In examples, a sufficiently high concentration of filtered wellbore fluid may be moved across sensor 334 to make a sensor reading as a proxy for drilling fluid filtrate contained in a region near wellbore 104. The sufficiently clean wellbore fluid may be greater than 85% filtered wellbore fluid. The 100% pure filtrate estimate may be made by fitting the sensor reading as a function of time and/or equivalent dependent variable such as to volume pumped, by a sufficient asymptote as to describe the effect of sensor reading as a function of time. More preferably, the wellbore fluid may be pumped and filtered in order to derive a greater than 95% clean estimate. If the wellbore fluid is pumped sufficiently as to completely flush channel 306 with filtered wellbore fluid, a pure filtrate may be directly measured. Once measurements have been made, first chamber valve 520 (e.g., referring to FIG. 3) may be closed and valve 540 (e.g., referring to FIG. 3) for access channel 336 may be open.
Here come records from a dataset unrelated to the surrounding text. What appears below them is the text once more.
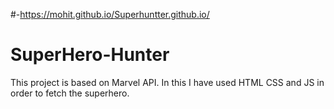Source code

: #-https://mohit.github.io/Superhuntter.github.io/

# SuperHero-Hunter
This project is based on Marvel API. In this I have used HTML CSS and JS in order to fetch the superhero.
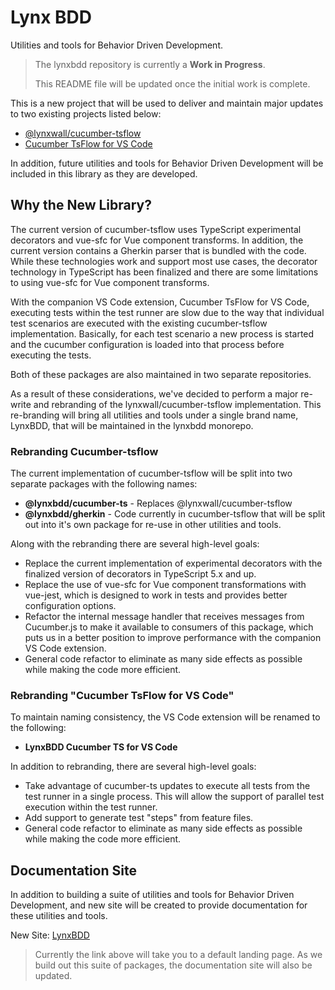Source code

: # Lynx BDD

Utilities and tools for Behavior Driven Development.

> The lynxbdd repository is currently a **Work in Progress**.
>
> This README file will be updated once the initial work is complete.

This is a new project that will be used to deliver and maintain major updates to two existing projects listed below:

- [@lynxwall/cucumber-tsflow](https://www.npmjs.com/package/@lynxwall/cucumber-tsflow)
- [Cucumber TsFlow for VS Code](https://marketplace.visualstudio.com/items?itemName=lynxwall.cucumber-tsflow-vscode)

In addition, future utilities and tools for Behavior Driven Development will be included in this library as they are developed.

## Why the New Library?

The current version of cucumber-tsflow uses TypeScript experimental decorators and vue-sfc for Vue component transforms. In addition, the current version contains a Gherkin parser that is bundled with the code. While these technologies work and support most use cases, the decorator technology in TypeScript has been finalized and there are some limitations to using vue-sfc for Vue component transforms.

With the companion VS Code extension, Cucumber TsFlow for VS Code, executing tests within the test runner are slow due to the way that individual test scenarios are executed with the existing cucumber-tsflow implementation. Basically, for each test scenario a new process is started and the cucumber configuration is loaded into that process before executing the tests.

Both of these packages are also maintained in two separate repositories.

As a result of these considerations, we've decided to perform a major re-write and rebranding of the lynxwall/cucumber-tsflow implementation. This re-branding will bring all utilities and tools under a single brand name, LynxBDD, that will be maintained in the lynxbdd monorepo.

### Rebranding Cucumber-tsflow

The current implementation of cucumber-tsflow will be split into two separate packages with the following names:

- **@lynxbdd/cucumber-ts** - Replaces @lynxwall/cucumber-tsflow
- **@lynxbdd/gherkin** - Code currently in cucumber-tsflow that will be split out into it's own package for re-use in other utilities and tools.

Along with the rebranding there are several high-level goals:

- Replace the current implementation of experimental decorators with the finalized version of decorators in TypeScript 5.x and up.
- Replace the use of vue-sfc for Vue component transformations with vue-jest, which is designed to work in tests and provides better configuration options.
- Refactor the internal message handler that receives messages from Cucumber.js to make it available to consumers of this package, which puts us in a better position to improve performance with the companion VS Code extension.
- General code refactor to eliminate as many side effects as possible while making the code more efficient.

### Rebranding "Cucumber TsFlow for VS Code"

To maintain naming consistency, the VS Code extension will be renamed to the following:

- **LynxBDD Cucumber TS for VS Code**

In addition to rebranding, there are several high-level goals:

- Take advantage of cucumber-ts updates to execute all tests from the test runner in a single process. This will allow the support of parallel test execution within the test runner.
- Add support to generate test "steps" from feature files.
- General code refactor to eliminate as many side effects as possible while making the code more efficient.

## Documentation Site

In addition to building a suite of utilities and tools for Behavior Driven Development, and new site will be created to provide documentation for these utilities and tools.

New Site: [LynxBDD](http://lynxbdd.com)

> Currently the link above will take you to a default landing page. As we build out this suite of packages, the documentation site will also be updated.

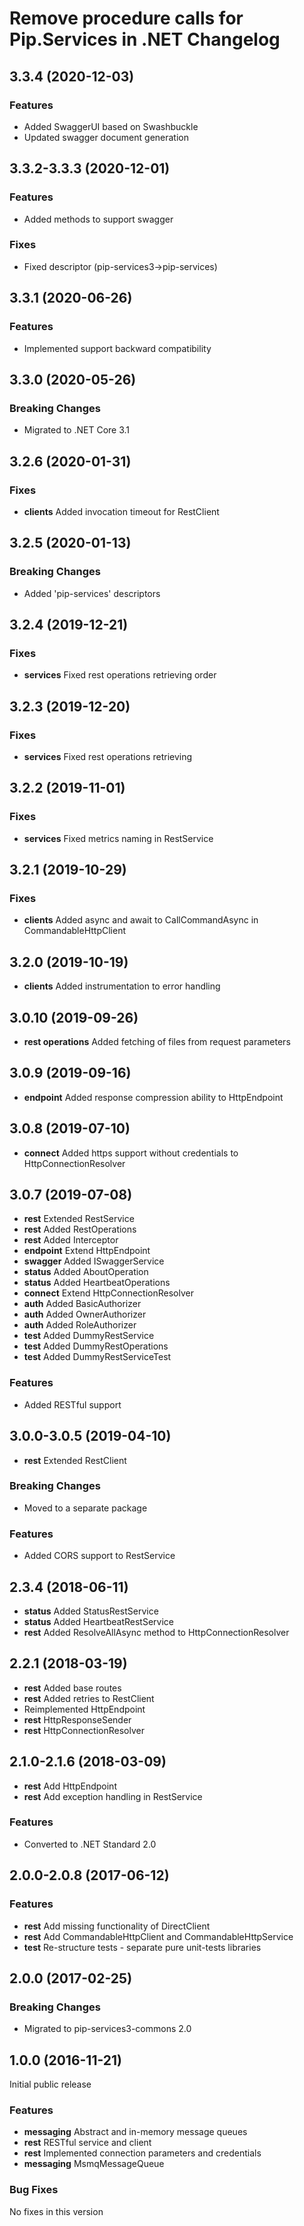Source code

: # Remove procedure calls for Pip.Services in .NET Changelog

## <a name="3.3.4"></a> 3.3.4 (2020-12-03)

### Features
* Added SwaggerUI based on Swashbuckle
* Updated swagger document generation

## <a name="3.3.2-3.3.3"></a> 3.3.2-3.3.3 (2020-12-01)

### Features
* Added methods to support swagger
### Fixes
* Fixed descriptor (pip-services3->pip-services)

## <a name="3.3.1"></a> 3.3.1 (2020-06-26)

### Features
* Implemented support backward compatibility

## <a name="3.3.0"></a> 3.3.0 (2020-05-26)
### Breaking Changes
* Migrated to .NET Core 3.1

## <a name="3.2.6"></a> 3.2.6 (2020-01-31)
### Fixes
* **clients** Added invocation timeout for RestClient

## <a name="3.2.5"></a> 3.2.5 (2020-01-13)
### Breaking Changes
* Added 'pip-services' descriptors

## <a name="3.2.4"></a> 3.2.4 (2019-12-21)
### Fixes
* **services** Fixed rest operations retrieving order

## <a name="3.2.3"></a> 3.2.3 (2019-12-20)
### Fixes
* **services** Fixed rest operations retrieving

## <a name="3.2.2"></a> 3.2.2 (2019-11-01)
### Fixes
* **services** Fixed metrics naming in RestService

## <a name="3.2.1"></a> 3.2.1 (2019-10-29)
### Fixes
* **clients** Added async and await to CallCommandAsync in CommandableHttpClient

## <a name="3.2.0"></a> 3.2.0 (2019-10-19)
* **clients** Added instrumentation to error handling

## <a name="3.0.10"></a> 3.0.10 (2019-09-26)
* **rest operations** Added fetching of files from request parameters

## <a name="3.0.9"></a> 3.0.9 (2019-09-16)
* **endpoint** Added response compression ability to HttpEndpoint

## <a name="3.0.8"></a> 3.0.8 (2019-07-10)
* **connect** Added https support without credentials to HttpConnectionResolver

## <a name="3.0.7"></a> 3.0.7 (2019-07-08)
* **rest** Extended RestService
* **rest** Added RestOperations
* **rest** Added Interceptor
* **endpoint** Extend HttpEndpoint
* **swagger** Added ISwaggerService
* **status** Added AboutOperation
* **status** Added HeartbeatOperations
* **connect** Extend HttpConnectionResolver
* **auth** Added BasicAuthorizer
* **auth** Added OwnerAuthorizer
* **auth** Added RoleAuthorizer
* **test** Added DummyRestService
* **test** Added DummyRestOperations
* **test** Added DummyRestServiceTest

### Features
* Added RESTful support

## <a name="3.0.0-3.0.5"></a> 3.0.0-3.0.5 (2019-04-10)
* **rest** Extended RestClient

### Breaking Changes
* Moved to a separate package

### Features
* Added CORS support to RestService

## <a name="2.3.4"></a> 2.3.4 (2018-06-11)
* **status** Added StatusRestService
* **status** Added HeartbeatRestService
* **rest** Added ResolveAllAsync method to HttpConnectionResolver

## <a name="2.2.1"></a> 2.2.1 (2018-03-19)
* **rest** Added base routes
* **rest** Added retries to RestClient
* Reimplemented HttpEndpoint
* **rest** HttpResponseSender
* **rest** HttpConnectionResolver

## <a name="2.1.0-2.1.6"></a> 2.1.0-2.1.6 (2018-03-09)
* **rest** Add HttpEndpoint
* **rest** Add exception handling in RestService

### Features
* Converted to .NET Standard 2.0

## <a name="2.0.0-2.0.8"></a> 2.0.0-2.0.8 (2017-06-12)

### Features
* **rest** Add missing functionality of DirectClient
* **rest** Add CommandableHttpClient and CommandableHttpService
* **test** Re-structure tests - separate pure unit-tests libraries

## <a name="2.0.0"></a> 2.0.0 (2017-02-25)

### Breaking Changes
* Migrated to pip-services3-commons 2.0

## <a name="1.0.0"></a> 1.0.0 (2016-11-21)

Initial public release

### Features
* **messaging** Abstract and in-memory message queues
* **rest** RESTful service and client
* **rest** Implemented connection parameters and credentials
* **messaging** MsmqMessageQueue

### Bug Fixes
No fixes in this version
Bidirectional pump 312 may switch pumping direction and force the drilling fluid filtrate through valve 540, through access channel 336, and into wellbore 104 (e.g., referring to FIG. 1). This may prepare downhole fluid sampling tool 100 for sampling operations. During expelling of the filtered wellbore fluid, the fluid may be diverted into a subsequent chamber 340 in order to bring a filtered wellbore fluid to surface 112 (e.g., referring to FIGS. 1 and 2).

FIG. 6 illustrates another example of downhole fluid sampling tool 100 which may include filter 600. During operations, downhole fluid sampling tool 100 may sample solids-containing fluid 602 which may be disposed in wellbore 104 (e.g., referring to FIG. 1). As illustrated a filter 600 may be disposed on the outer housing of first multi-chamber section 314. Without limitation, multiple filter sets may be disposed together, in series, and/or in parallel to generate clean filtrate at one or more stations. For example, referring to FIG. 7, a first filter 600 may be disposed in first multi-chamber section 314 and a second filter 604 may be disposed in second multi-chamber 316. Referring back to FIG. 6, filter 600 may be pleated to increase the amount of filtrate captured. Filtrate may be defined as the soluble parts of solids-containing fluid 602 and oil which may have comingled during drilling operations. Filtrate may be formed from solids-containing fluid 602 passing through filters 600. During operations, high-volume bidirectional pump 312 may pull solids-containing fluid 602 from wellbore 104 through filter 600 into downhole fluid sampling tool 100. Filtrate may form a “filter cake” on the surface of filter 600 exposed to solids-containing fluid 602 in wellbore 104. In examples, high-volume bidirectional pump may operate to produce a back flow, where fluid inside of downhole fluid sampling tool 100 may traverse across filter 600 to wellbore 104. The flow of fluid outward may loosen the filter cake. Loosening the filter cake and moving downhole fluid sampling tool 100 may cause the filter cake to dislodge from filter 600. This operation may be helped by solids-containing fluid 602, which may be moving in a cross flow pattern. Removing the filter cake may allow for an operator to “clean” filter 600 while downhole fluid sampling tool 100 may be disposed in wellbore 104.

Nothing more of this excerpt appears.